What to do.
The lines from the start of the records through the one containing "所以战友们，你去想想这赵丽贞" are to be restated word for word; please include both ends.

(Stored data entries)
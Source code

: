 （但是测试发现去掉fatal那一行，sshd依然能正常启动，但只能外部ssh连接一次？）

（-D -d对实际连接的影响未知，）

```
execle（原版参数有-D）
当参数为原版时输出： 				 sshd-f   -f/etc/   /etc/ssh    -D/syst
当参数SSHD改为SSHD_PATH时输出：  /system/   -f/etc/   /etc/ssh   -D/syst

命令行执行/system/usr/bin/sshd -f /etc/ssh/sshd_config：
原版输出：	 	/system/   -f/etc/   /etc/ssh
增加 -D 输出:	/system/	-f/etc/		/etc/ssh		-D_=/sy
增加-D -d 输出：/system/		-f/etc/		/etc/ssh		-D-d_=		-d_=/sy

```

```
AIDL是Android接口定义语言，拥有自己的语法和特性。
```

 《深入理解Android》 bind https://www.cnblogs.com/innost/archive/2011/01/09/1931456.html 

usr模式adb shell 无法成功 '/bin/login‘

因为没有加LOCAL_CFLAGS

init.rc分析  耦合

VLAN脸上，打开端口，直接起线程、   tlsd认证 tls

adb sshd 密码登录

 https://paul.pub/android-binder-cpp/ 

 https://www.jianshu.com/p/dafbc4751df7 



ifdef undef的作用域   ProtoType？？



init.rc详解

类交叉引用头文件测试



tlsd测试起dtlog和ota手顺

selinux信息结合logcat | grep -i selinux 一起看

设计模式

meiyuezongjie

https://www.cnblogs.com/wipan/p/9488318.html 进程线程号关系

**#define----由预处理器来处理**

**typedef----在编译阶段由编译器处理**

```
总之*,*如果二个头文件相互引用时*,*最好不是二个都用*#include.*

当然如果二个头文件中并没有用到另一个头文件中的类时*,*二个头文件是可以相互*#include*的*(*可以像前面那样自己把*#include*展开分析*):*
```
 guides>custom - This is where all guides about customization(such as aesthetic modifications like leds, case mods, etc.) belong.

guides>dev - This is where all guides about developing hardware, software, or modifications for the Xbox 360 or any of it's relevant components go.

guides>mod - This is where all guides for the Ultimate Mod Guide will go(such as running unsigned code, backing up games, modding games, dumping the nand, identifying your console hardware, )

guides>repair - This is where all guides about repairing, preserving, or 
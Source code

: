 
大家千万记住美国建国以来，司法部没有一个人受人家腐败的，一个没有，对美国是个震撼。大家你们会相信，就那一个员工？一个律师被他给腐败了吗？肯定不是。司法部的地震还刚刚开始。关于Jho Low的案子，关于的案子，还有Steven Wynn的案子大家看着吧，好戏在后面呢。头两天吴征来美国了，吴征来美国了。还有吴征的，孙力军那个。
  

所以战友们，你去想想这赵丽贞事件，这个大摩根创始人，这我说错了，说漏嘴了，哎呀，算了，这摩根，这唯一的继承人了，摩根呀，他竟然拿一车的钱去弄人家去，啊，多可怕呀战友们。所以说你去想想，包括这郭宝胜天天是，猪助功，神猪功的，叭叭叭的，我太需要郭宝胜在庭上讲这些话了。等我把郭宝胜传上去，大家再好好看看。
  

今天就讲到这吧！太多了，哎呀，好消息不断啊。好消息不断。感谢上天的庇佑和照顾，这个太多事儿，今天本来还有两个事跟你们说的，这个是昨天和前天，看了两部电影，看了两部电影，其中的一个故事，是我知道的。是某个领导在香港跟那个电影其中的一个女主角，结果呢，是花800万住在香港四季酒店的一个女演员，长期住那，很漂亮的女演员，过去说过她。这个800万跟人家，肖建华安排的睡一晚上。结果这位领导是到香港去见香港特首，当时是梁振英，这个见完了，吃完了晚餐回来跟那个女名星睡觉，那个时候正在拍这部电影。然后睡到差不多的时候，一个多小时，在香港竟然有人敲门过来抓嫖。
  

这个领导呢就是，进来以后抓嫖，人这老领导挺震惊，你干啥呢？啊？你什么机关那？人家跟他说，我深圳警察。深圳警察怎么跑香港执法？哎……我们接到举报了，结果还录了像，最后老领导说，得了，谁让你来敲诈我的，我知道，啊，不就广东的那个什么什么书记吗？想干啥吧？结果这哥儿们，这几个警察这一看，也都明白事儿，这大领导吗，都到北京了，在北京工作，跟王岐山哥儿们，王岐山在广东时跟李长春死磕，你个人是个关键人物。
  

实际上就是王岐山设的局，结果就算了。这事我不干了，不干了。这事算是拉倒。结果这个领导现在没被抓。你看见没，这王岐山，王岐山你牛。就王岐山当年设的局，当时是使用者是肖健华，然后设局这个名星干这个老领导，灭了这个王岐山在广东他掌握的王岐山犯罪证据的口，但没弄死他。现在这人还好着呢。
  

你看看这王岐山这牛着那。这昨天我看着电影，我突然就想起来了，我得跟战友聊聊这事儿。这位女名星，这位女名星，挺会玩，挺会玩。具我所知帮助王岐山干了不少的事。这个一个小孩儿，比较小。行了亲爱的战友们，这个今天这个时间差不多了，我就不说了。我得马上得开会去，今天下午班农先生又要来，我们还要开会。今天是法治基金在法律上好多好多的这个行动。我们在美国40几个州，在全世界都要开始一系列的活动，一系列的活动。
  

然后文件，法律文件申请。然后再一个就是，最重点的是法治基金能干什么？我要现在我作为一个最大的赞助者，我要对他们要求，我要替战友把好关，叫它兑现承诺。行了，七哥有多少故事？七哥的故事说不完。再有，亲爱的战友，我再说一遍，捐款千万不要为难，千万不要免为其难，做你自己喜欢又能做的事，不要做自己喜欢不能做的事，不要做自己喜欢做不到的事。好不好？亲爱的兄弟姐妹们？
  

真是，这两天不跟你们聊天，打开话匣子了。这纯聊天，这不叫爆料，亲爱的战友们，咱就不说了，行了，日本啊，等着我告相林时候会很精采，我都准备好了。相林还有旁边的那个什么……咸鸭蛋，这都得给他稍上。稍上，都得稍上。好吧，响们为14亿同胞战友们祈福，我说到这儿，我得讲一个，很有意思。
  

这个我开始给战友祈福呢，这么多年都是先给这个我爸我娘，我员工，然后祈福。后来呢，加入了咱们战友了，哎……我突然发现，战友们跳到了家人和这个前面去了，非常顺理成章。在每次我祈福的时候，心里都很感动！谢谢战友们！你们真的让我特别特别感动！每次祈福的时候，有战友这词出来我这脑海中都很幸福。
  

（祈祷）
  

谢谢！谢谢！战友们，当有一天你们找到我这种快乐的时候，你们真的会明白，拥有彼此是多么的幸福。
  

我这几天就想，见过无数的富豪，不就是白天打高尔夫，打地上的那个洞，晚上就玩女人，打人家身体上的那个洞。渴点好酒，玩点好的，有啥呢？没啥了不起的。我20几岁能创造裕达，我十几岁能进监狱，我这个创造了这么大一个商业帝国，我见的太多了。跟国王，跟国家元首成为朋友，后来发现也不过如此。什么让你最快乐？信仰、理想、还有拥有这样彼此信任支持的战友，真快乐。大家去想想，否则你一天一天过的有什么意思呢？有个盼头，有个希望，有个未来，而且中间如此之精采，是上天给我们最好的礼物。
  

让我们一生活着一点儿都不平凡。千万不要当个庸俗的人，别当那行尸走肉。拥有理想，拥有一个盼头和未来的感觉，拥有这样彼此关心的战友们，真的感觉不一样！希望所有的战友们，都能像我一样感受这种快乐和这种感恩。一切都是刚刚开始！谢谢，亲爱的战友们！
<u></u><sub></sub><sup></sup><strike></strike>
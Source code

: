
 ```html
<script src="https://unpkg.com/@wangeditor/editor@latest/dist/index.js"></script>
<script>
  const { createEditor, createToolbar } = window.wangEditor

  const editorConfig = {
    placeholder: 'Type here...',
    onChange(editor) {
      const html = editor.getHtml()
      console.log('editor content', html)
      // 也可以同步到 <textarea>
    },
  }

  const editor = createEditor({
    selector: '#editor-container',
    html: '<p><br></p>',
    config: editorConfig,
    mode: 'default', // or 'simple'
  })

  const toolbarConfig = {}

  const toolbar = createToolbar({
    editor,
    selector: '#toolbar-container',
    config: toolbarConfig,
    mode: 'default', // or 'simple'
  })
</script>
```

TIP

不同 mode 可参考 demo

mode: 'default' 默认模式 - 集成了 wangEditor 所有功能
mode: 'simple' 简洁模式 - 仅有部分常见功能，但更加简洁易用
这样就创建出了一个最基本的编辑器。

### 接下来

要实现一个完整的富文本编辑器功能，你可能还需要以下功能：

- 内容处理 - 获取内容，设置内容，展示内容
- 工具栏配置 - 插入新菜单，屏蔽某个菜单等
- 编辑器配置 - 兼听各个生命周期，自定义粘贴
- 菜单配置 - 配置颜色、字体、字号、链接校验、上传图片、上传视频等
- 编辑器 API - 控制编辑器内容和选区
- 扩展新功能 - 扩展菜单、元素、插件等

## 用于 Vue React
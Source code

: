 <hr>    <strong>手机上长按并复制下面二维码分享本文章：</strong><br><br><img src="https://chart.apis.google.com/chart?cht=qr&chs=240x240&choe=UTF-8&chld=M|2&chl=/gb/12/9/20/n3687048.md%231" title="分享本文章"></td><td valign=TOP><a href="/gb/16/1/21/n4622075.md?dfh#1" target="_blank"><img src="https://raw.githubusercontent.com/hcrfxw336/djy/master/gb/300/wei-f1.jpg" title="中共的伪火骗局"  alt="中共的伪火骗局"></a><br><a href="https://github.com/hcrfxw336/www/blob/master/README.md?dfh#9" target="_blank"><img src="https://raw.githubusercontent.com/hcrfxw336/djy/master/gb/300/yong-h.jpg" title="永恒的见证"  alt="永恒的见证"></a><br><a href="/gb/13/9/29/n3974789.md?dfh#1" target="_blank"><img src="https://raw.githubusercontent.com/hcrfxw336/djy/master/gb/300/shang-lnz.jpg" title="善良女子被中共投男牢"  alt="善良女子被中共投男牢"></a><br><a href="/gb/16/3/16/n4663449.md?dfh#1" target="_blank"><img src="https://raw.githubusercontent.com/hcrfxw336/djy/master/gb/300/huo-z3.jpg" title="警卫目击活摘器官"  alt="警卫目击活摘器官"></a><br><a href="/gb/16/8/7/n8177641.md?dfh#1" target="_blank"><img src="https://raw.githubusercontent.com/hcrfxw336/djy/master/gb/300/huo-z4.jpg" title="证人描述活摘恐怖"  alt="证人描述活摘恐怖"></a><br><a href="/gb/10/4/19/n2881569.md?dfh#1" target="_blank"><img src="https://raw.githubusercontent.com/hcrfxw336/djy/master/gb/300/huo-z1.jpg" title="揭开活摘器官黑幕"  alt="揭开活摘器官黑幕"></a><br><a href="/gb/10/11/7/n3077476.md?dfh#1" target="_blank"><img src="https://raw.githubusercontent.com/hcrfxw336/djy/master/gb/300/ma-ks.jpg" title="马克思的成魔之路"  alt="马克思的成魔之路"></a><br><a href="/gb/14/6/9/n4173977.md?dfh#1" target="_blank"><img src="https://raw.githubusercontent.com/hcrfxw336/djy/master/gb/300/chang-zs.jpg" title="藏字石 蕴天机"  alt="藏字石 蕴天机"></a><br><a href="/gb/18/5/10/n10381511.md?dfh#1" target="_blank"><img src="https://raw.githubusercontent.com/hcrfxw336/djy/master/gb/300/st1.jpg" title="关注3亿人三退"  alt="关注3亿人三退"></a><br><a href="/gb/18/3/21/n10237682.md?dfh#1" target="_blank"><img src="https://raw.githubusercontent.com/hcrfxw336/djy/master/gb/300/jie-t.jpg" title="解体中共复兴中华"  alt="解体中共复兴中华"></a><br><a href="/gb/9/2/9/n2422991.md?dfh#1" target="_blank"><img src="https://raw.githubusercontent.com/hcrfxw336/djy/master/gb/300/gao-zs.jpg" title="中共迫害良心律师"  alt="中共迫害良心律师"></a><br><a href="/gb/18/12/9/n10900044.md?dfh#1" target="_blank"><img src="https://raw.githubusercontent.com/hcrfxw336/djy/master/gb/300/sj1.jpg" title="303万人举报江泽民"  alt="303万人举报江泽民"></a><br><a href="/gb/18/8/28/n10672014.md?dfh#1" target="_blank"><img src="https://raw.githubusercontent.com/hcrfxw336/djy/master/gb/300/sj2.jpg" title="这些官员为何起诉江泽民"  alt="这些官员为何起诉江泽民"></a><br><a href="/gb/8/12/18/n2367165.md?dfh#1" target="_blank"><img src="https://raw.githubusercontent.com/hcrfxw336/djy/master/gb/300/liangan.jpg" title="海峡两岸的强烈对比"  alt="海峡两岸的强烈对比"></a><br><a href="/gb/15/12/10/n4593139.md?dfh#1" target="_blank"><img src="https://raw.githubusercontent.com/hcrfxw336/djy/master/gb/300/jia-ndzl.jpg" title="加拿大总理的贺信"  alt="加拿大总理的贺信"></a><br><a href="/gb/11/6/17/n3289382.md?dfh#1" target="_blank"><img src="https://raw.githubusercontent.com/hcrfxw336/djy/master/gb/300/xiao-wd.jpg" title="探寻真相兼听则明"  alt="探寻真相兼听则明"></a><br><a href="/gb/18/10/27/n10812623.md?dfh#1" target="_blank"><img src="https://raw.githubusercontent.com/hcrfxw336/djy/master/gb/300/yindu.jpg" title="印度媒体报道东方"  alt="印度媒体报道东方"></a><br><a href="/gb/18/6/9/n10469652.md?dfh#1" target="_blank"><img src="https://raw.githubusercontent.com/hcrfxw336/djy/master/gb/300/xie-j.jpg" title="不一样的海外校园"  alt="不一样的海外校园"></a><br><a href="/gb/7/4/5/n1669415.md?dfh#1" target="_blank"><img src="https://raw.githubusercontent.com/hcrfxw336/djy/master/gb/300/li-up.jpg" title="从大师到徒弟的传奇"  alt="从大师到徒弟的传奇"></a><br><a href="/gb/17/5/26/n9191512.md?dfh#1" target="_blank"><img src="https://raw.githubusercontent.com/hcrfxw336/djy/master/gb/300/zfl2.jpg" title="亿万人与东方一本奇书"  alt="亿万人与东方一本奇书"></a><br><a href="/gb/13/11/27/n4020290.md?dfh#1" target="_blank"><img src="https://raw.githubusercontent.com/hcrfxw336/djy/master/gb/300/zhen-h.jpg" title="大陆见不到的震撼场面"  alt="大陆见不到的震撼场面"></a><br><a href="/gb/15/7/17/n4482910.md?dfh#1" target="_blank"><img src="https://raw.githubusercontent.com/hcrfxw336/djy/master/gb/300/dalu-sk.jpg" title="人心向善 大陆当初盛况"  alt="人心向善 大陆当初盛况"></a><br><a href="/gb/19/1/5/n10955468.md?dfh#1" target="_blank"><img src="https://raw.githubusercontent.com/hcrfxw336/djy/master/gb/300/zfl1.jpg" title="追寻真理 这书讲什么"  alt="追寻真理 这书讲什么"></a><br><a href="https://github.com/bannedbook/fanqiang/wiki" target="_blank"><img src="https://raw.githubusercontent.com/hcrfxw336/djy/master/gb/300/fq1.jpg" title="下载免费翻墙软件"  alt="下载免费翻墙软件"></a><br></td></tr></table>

Expected answer.
Source code

: （但是测试发现去掉fatal那一行，sshd依然能正常启动，但只能外部ssh连接一次？）

（-D -d对实际连接的影响未知，）

```
execle（原版参数有-D）
当参数为原版时输出： 				 sshd-f   -f/etc/   /etc/ssh    -D/syst
当参数SSHD改为SSHD_PATH时输出：  /system/   -f/etc/   /etc/ssh   -D/syst

命令行执行/system/usr/bin/sshd -f /etc/ssh/sshd_config：
原版输出：	 	/system/   -f/etc/   /etc/ssh
增加 -D 输出:	/system/	-f/etc/		/etc/ssh		-D_=/sy
增加-D -d 输出：/system/		-f/etc/		/etc/ssh		-D-d_=		-d_=/sy

```

```
AIDL是Android接口定义语言，拥有自己的语法和特性。
```

 《深入理解Android》 bind https://www.cnblogs.com/innost/archive/2011/01/09/1931456.html 

usr模式adb shell 无法成功 '/bin/login‘

因为没有加LOCAL_CFLAGS

init.rc分析  耦合

VLAN脸上，打开端口，直接起线程、   tlsd认证 tls

adb sshd 密码登录

 https://paul.pub/android-binder-cpp/ 

 https://www.jianshu.com/p/dafbc4751df7 



ifdef undef的作用域   ProtoType？？



init.rc详解

类交叉引用头文件测试



tlsd测试起dtlog和ota手顺

selinux信息结合logcat | grep -i selinux 一起看

设计模式

meiyuezongjie

https://www.cnblogs.com/wipan/p/9488318.html 进程线程号关系

**#define----由预处理器来处理**

**typedef----在编译阶段由编译器处理**

```
总之*,*如果二个头文件相互引用时*,*最好不是二个都用*#include.*

当然如果二个头文件中并没有用到另一个头文件中的类时*,*二个头文件是可以相互*#include*的*(*可以像前面那样自己把*#include*展开分析*):*
```
 guides>custom - This is where all guides about customization(such as aesthetic modifications like leds, case mods, etc.) belong.

guides>dev - This is where all guides about developing hardware, software, or modifications for the Xbox 360 or any of it's relevant components go.

guides>mod - This is where all guides for the Ultimate Mod Guide will go(such as running unsigned code, backing up games, modding games, dumping the nand, identifying your console hardware, )

guides>repair - This is where all guides about repairing, preserving, or 
Source code

: 
大家千万记住美国建国以来，司法部没有一个人受人家腐败的，一个没有，对美国是个震撼。大家你们会相信，就那一个员工？一个律师被他给腐败了吗？肯定不是。司法部的地震还刚刚开始。关于Jho Low的案子，关于的案子，还有Steven Wynn的案子大家看着吧，好戏在后面呢。头两天吴征来美国了，吴征来美国了。还有吴征的，孙力军那个。
  

所以战友们，你去想想这赵丽贞事件，这个大摩根创始人，这我说错了，说漏嘴了，哎呀，算了，这摩根，这唯一的继承人了，摩根呀，他竟然拿一车的钱去弄人家去，啊，多可怕呀战友们。所以说你去想想，包括这郭宝胜天天是，猪助功，神猪功的，叭叭叭的，我太需要郭宝胜在庭上讲这些话了。等我把郭宝胜传上去，大家再好好看看。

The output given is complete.